[Recorded data]
---

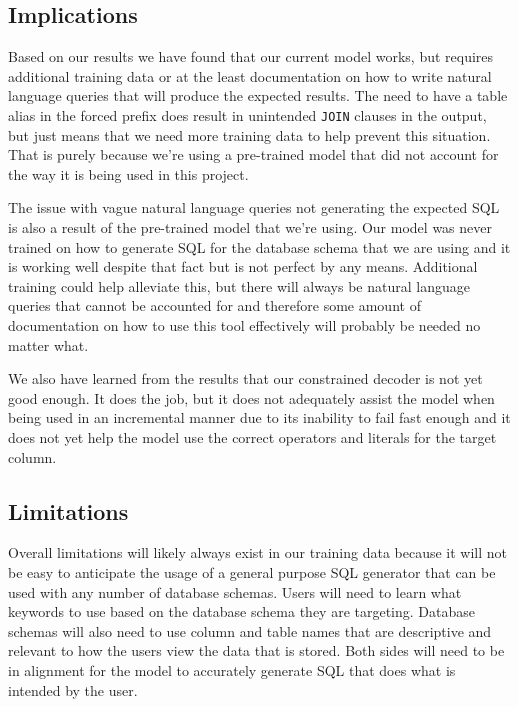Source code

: \documentclass[11pt]{article}
\begin{document}
\subsection{Implications}


Based on our results we have found that our current model works, but requires additional training data or at the least documentation on how to write natural language queries that will produce the expected results. The need to have a table alias in the forced prefix does result in unintended \texttt{JOIN} clauses in the output, but just means that we need more training data to help prevent this situation. That is purely because we're using a pre-trained model that did not account for the way it is being used in this project.

The issue with vague natural language queries not generating the expected SQL is also a result of the pre-trained model that we're using. Our model was never trained on how to generate SQL for the database schema that we are using and it is working well despite that fact but is not perfect by any means. Additional training could help alleviate this, but there will always be natural language queries that cannot be accounted for and therefore some amount of documentation on how to use this tool effectively will probably be needed no matter what.

We also have learned from the results that our constrained decoder is not yet good enough. It does the job, but it does not adequately assist the model when being used in an incremental manner due to its inability to fail fast enough and it does not yet help the model use the correct operators and literals for the target column.


\subsection{Limitations}


Overall limitations will likely always exist in our training data because it will not be easy to anticipate the usage of a general purpose SQL generator that can be used with any number of database schemas. Users will need to learn what keywords to use based on the database schema they are targeting. Database schemas will also need to use column and table names that are descriptive and relevant to how the users view the data that is stored. Both sides will need to be in alignment for the model to accurately generate SQL that does what is intended by the user.
\end{document}
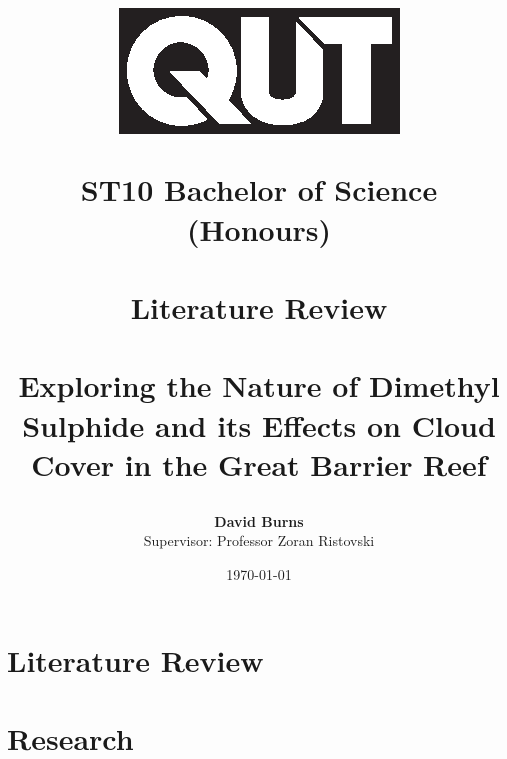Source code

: \documentclass[11pt,a4paper]{report}
\title{ 
	 	\begin{figure}[h]
	 	    \centering
	 	    \includegraphics[scale=0.75]{Fig/QUT_Square_Black.eps}
	 	\end{figure}
			\textbf{ST10 Bachelor of Science (Honours)} \\
			~\\
			\Huge 
			\textbf{Literature Review} \\
			~\\
			\Large
			\textbf{Exploring the Nature of Dimethyl Sulphide and its Effects on Cloud Cover in the Great Barrier Reef} \\
	}
\author{\textbf{David Burns}\\
			Supervisor: Professor Zoran Ristovski}
\date{\today}
\begin{document}

\maketitle

\newpage

\newpage %







\tableofcontents

\newpage

\printnoidxglossaries

\newpage



\part{Literature Review}















\part{Research} %


\newpage
\printbibliography[heading=bibintoc]%
\end{document}
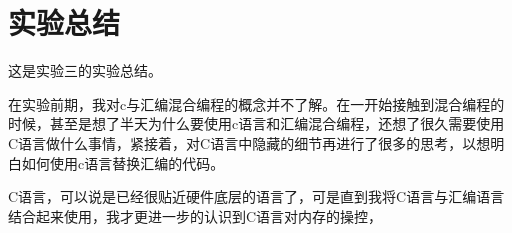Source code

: \documentclass[forprint]{WHUBachelor}
\begin{document}
\chapter{实验总结}

这是实验三的实验总结。

在实验前期，我对c与汇编混合编程的概念并不了解。在一开始接触到混合编程的时候，甚至是想了半天为什么要使用c语言和汇编混合编程，还想了很久需要使用C语言做什么事情，紧接着，对C语言中隐藏的细节再进行了很多的思考，以想明白如何使用c语言替换汇编的代码。

C语言，可以说是已经很贴近硬件底层的语言了，可是直到我将C语言与汇编语言结合起来使用，我才更进一步的认识到C语言对内存的操控，







% 










\appendix
\end{document}
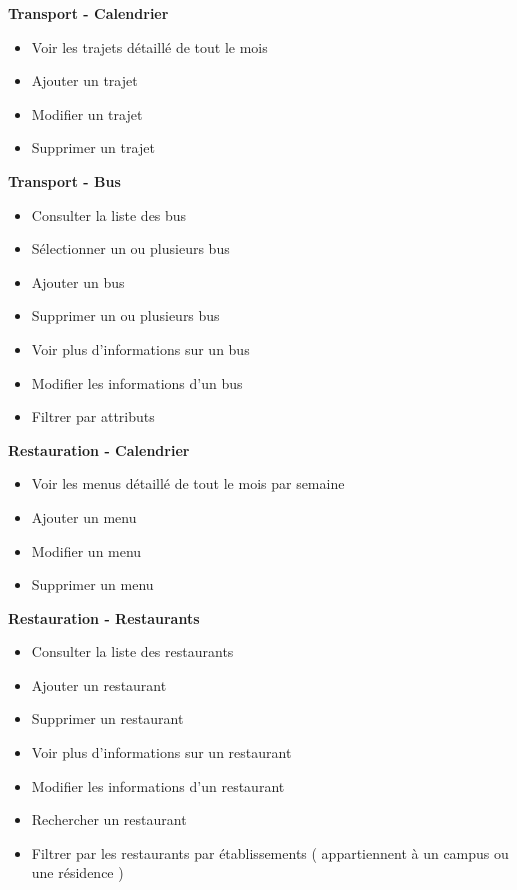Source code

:     \textbf{Transport - Calendrier}
    \begin{itemize}
        \item Voir les trajets détaillé de tout le mois
        \item Ajouter un trajet
        \item Modifier un trajet
        \item Supprimer un trajet \\
    \end{itemize}

    \textbf{Transport - Bus}
    \begin{itemize}
        \item Consulter la liste des bus
        \item Sélectionner un ou plusieurs bus
        \item Ajouter un bus
        \item Supprimer un ou plusieurs bus
        \item Voir plus d'informations sur un bus
        \item Modifier les informations d'un bus
        \item Filtrer par attributs \\
    \end{itemize}

    \textbf{Restauration - Calendrier}
    \begin{itemize}
        \item Voir les menus détaillé de tout le mois par semaine
        \item Ajouter un menu
        \item Modifier un menu
        \item Supprimer un menu \\
    \end{itemize}

    \textbf{Restauration - Restaurants}
    \begin{itemize}
        \item Consulter la liste des restaurants
        \item Ajouter un restaurant
        \item Supprimer un restaurant
        \item Voir plus d'informations sur un restaurant
        \item Modifier les informations d'un restaurant
        \item Rechercher un restaurant
        \item Filtrer par les restaurants par établissements ( appartiennent à un campus ou une résidence )\\
    \end{itemize}


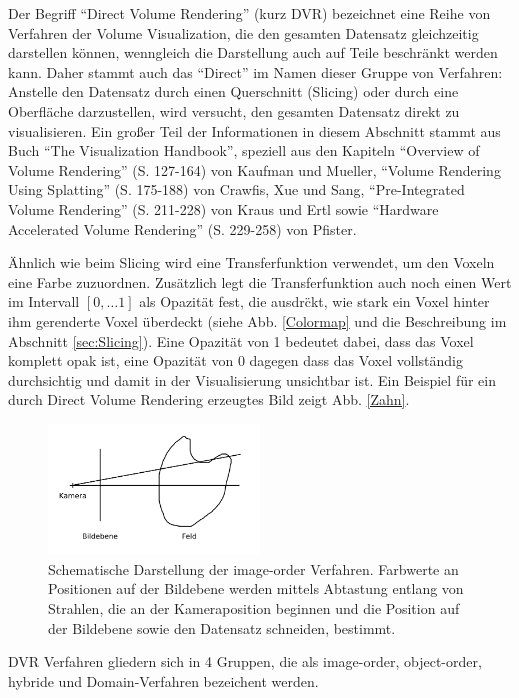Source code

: \documentclass[a4paper,fontsize=12pt,toc=bib,halfparskip]{scrartcl}
\begin{document}
Der Begriff ``Direct Volume Rendering'' (kurz DVR) bezeichnet eine Reihe von Verfahren der Volume Visualization, die den gesamten Datensatz gleichzeitig darstellen k\"onnen, wenngleich die Darstellung auch auf Teile beschr\"ankt werden kann. Daher stammt auch das ``Direct'' im Namen dieser Gruppe von Verfahren: Anstelle den Datensatz durch einen Querschnitt (Slicing) oder durch eine Oberfl\"ache darzustellen, wird versucht, den gesamten Datensatz direkt zu visualisieren. Ein gro{\ss}er Teil der Informationen in diesem Abschnitt stammt aus Buch ``The Visualization Handbook''\cite{hansen2005visualization}, speziell aus den Kapiteln ``Overview of Volume Rendering'' (S. 127-164) von Kaufman und Mueller, ``Volume Rendering Using Splatting'' (S. 175-188) von Crawfis, Xue und Sang, ``Pre-Integrated Volume Rendering'' (S. 211-228) von Kraus und Ertl  sowie ``Hardware Accelerated Volume Rendering'' (S. 229-258) von Pfister.

\"Ahnlich wie beim Slicing wird eine Transferfunktion verwendet, um den Voxeln eine Farbe zuzuordnen. Zus\"atzlich legt die Transferfunktion auch noch einen Wert im Intervall $[0,\dots 1]$ als Opazit\"at fest, die ausdr\"ckt, wie stark ein Voxel hinter ihm gerenderte Voxel \"uberdeckt (siehe Abb. \ref{Colormap} und die Beschreibung im Abschnitt \ref{sec:Slicing}). Eine Opazit\"at von 1 bedeutet dabei, dass das Voxel komplett opak ist, eine Opazit\"at von 0 dagegen dass das Voxel vollst\"andig durchsichtig und damit in der Visualisierung unsichtbar ist. Ein Beispiel f\"ur ein durch Direct Volume Rendering erzeugtes Bild zeigt Abb. \ref{Zahn}. 

\begin{figure}
	\centering
	\includegraphics[width=0.5\textwidth]{pictures/DVR}
	\caption{Schematische Darstellung der image-order Verfahren. Farbwerte an Positionen auf der Bildebene werden mittels Abtastung entlang von Strahlen, die an der Kameraposition beginnen und die Position auf der Bildebene sowie den Datensatz schneiden, bestimmt.}
	\label{image-order}
\end{figure}

DVR Verfahren gliedern sich in 4 Gruppen, die als image-order, object-order, hybride und Domain-Verfahren bezeichent werden.
\end{document}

---

#### Problem description
Report how many lines in the data include the word "Literature", and give nothing but the count.

#### Answer to the problem
2